Faced by uncertain re-election prospects, and worried about job losses, US President George W. Bush has begun to blame other countries, sending his Treasury Secretary to demand that they raise their exchange rates in order to make foreign goods more expensive for American consumers. That was John Snow's mission on his recent trip to China, but his goal was nothing new. Two of Snow's predecessors, John Connally and James Baker, followed a similar quest for politically desirable exchange rates.
What Snow asked of China is an odd demand: we do not normally go into stores and ask the shopkeeper to raise his prices. But the emergence of powerful new currencies always provokes fresh attempts at the use of exchange rates for political purposes.
For twenty years after WWII, there were just two major international currencies, as there had been through the interwar period: the British pound and the American dollar. By the end of the 1960's, the pound had been so weakened that international markets lost interest. Instead, two new major currencies emerged, as the strength of the Japanese and (West) German economies produced big trade surpluses.

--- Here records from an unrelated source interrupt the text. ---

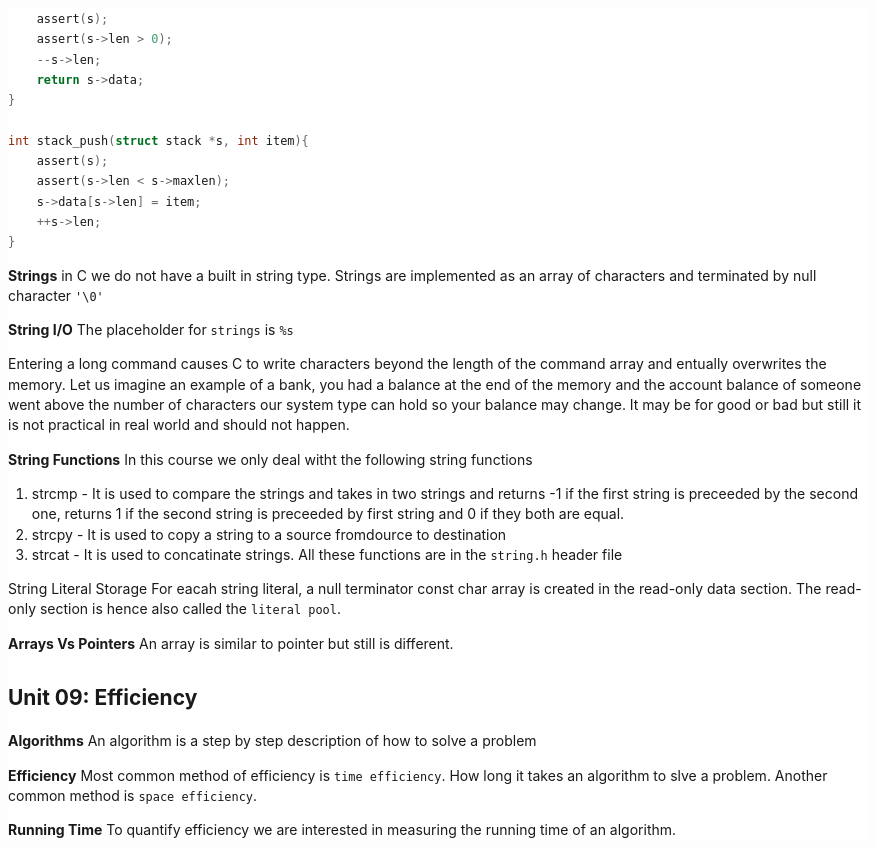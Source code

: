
 ```c
    assert(s);
    assert(s->len > 0);
    --s->len;
    return s->data;
}

int stack_push(struct stack *s, int item){
    assert(s);
    assert(s->len < s->maxlen);
    s->data[s->len] = item;
    ++s->len;
}
```

**Strings**
in C we do not have a built in string type. Strings are implemented as an array of characters and terminated by null character `'\0'`

**String I/O**
The placeholder for `strings` is `%s`

Entering a long command causes C to write characters beyond the length of the command array and entually overwrites the memory.  Let us imagine an example of a bank, you had a balance at the end of the memory and the account balance of someone went above the number of characters our system type can hold so your balance may change. It may be for good or bad but still it is not practical in real world and should not happen.

**String Functions**
In this course we only deal witht the following string functions
1. strcmp - It is used to compare the strings and takes in two strings  and returns -1 if the first string is preceeded by the second one, returns 1 if the second string is preceeded by first string and 0 if they both are equal.
1. strcpy - It is used to copy a string to a source fromdource to destination
1. strcat - It is used to concatinate strings.
All these functions are in the `string.h` header file

String Literal Storage
For eacah string literal, a null terminator const char array is created in the read-only data section. The read-only section is hence also called the `literal pool`.

**Arrays Vs Pointers**
An array is similar to pointer but still is different.
## Unit 09: Efficiency
**Algorithms**
An algorithm is a step by step description of how to solve a problem

**Efficiency**
Most common method of efficiency is `time efficiency`. How long it takes an algorithm to slve a problem. Another common method is `space efficiency`.

**Running Time**
To quantify efficiency we are interested in measuring the running time of an algorithm.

American producers and the US government complained that American workers were being priced out of jobs because the Yen and D-mark were being held at artificially low levels. The US government under President Richard Nixon pressed the Germans and Japanese to revalue their currencies. The Germans did but the Japanese did not, infuriating the US Treasury Secretary, who tried his best to bully Japan. John Connally complained that Japan had a "controlled economy" and did not play by the rules.